Stored items
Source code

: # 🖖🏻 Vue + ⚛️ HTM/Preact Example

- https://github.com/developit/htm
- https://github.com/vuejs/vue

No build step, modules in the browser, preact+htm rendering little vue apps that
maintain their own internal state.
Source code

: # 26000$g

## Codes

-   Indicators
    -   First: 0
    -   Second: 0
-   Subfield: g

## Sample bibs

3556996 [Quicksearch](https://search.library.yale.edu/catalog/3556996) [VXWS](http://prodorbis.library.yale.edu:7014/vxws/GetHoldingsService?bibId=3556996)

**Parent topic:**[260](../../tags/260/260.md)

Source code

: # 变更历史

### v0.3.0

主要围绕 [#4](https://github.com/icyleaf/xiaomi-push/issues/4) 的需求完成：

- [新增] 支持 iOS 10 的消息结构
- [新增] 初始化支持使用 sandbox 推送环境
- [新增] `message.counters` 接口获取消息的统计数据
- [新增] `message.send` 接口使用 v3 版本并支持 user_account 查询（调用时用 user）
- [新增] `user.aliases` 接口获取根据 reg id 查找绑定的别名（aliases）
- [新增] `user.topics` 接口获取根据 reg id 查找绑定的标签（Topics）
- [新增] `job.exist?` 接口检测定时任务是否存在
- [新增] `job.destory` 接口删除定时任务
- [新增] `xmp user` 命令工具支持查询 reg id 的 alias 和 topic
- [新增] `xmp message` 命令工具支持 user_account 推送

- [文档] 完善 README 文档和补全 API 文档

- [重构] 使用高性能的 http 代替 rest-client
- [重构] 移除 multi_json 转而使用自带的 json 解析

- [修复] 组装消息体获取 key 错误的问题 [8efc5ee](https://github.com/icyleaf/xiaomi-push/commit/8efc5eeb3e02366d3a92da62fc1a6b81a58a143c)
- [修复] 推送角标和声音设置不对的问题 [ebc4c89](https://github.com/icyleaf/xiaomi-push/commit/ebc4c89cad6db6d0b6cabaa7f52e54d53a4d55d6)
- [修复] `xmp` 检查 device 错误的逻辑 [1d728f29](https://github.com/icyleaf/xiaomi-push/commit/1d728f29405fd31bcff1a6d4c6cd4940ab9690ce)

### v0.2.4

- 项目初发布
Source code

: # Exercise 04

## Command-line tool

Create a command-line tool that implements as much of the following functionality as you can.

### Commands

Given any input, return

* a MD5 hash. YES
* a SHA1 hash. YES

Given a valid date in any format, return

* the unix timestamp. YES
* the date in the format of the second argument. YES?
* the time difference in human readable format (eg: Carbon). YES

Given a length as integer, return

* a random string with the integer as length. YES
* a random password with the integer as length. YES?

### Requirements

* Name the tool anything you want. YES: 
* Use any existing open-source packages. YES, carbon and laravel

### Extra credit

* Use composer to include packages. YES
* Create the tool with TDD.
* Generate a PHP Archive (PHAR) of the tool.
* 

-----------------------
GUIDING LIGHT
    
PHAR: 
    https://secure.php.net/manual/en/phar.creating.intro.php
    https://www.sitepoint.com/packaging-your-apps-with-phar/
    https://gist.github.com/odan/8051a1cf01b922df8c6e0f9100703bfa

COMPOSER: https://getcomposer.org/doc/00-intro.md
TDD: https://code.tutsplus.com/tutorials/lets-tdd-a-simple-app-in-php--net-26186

REQUIREMENT: The answer is the line with "### Extra credit" plus every line after it, printed exactly as they appear above.

SOLUTION FOR THIS PROBLEM:
### Extra credit

* Use composer to include packages. YES
* Create the tool with TDD.
* Generate a PHP Archive (PHAR) of the tool.
* 

-----------------------
GUIDING LIGHT
    
PHAR: 
    https://secure.php.net/manual/en/phar.creating.intro.php
    https://www.sitepoint.com/packaging-your-apps-with-phar/
    https://gist.github.com/odan/8051a1cf01b922df8c6e0f9100703bfa

COMPOSER: https://getcomposer.org/doc/00-intro.md
TDD: https://code.tutsplus.com/tutorials/lets-tdd-a-simple-app-in-php--net-26186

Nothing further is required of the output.